Toil Reduction: The SRE Way
Toil is the kind of work that is manual, repetitive, automatable, tactical, devoid of enduring value, and scales linearly as a service grows. A core principle of SRE is to progressively eliminate toil to free up engineers for more valuable, long-term engineering work.
Characteristics of Toil
To identify toil, look for work with these characteristics:
- Manual: A human has to perform the task by hand.
- Repetitive: The task is performed over and over again.
- Automatable: A machine could perform the task more reliably and faster.
- Tactical: It's reactive work, often driven by interrupts, rather than strategic or proactive.
- No Enduring Value: After the task is done, the service is in the same state as before. It hasn't been improved.
- O(n) Scaling: The amount of work scales with the size or usage of the service. More users or more machines mean more toil.
Examples of Toil: - Manually provisioning a new customer account. - Restarting a crashed server by hand. - Applying database schema changes manually. - Copy-pasting monitoring alerts into a ticket.
Why Toil is Harmful
- Burnout: High levels of toil lead to engineer burnout and low morale.
- Slows Innovation: Engineers spending time on toil are not spending time on feature development or improvements.
- Increased Risk: Manual processes are prone to human error, which can cause outages.
- Scalability Limits: You can't hire your way out of a problem that scales linearly with your service.
Strategies for Toil Reduction
The goal for an SRE team is to keep toil to less than 50% of their time. The rest should be spent on engineering projects that reduce future toil or add service features.
-
Measure Everything:
- Track the time spent on operational tasks. Categorize work as either "toil" or "engineering."
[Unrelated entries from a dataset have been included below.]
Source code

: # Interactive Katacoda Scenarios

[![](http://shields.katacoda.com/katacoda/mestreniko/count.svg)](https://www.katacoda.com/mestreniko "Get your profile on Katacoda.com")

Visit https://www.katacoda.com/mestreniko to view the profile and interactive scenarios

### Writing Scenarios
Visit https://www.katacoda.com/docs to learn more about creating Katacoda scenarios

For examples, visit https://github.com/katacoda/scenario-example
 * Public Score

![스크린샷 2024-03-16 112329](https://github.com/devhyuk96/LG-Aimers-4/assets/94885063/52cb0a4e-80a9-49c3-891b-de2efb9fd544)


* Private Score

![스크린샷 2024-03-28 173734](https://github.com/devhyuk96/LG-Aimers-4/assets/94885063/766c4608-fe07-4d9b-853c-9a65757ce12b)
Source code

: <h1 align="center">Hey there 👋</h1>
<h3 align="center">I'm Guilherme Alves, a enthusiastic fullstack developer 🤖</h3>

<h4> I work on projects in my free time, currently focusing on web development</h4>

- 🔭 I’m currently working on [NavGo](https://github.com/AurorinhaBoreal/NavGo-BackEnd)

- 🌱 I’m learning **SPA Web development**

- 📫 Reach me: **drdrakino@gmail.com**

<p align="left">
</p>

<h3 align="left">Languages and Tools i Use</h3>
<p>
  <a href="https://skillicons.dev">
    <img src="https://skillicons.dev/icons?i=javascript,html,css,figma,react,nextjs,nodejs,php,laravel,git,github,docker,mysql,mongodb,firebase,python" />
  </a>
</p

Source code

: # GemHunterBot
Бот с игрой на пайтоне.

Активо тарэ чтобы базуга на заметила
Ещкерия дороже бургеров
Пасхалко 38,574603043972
- Use this data to identify the biggest sources of toil and prioritize what to automate first.
-
Automate, Automate, Automate:
- Write scripts and tools to automate repetitive tasks.
- Invest in configuration management (e.g., Ansible, Puppet) and Infrastructure as Code (e.g., Terraform, CloudFormation) to automate infrastructure management.
-
Improve Documentation and Runbooks:
- While a task is still manual, ensure it's well-documented in a runbook.
- A good runbook is a stepping stone to automation. If you can write down the steps, you can often script them.
-
Build Self-Service Tools:
- Empower other teams (like developers or customer support) to perform common tasks safely through self-service tools. This reduces the interrupt load on the SRE team.
- Example: A web portal for developers to create test environments.
-
Set an "Error Budget" for Toil:
- Just as you have an error budget for reliability, you can have a "toil budget." If a team exceeds its toil budget for a quarter, the next quarter's priority must be reducing that toil.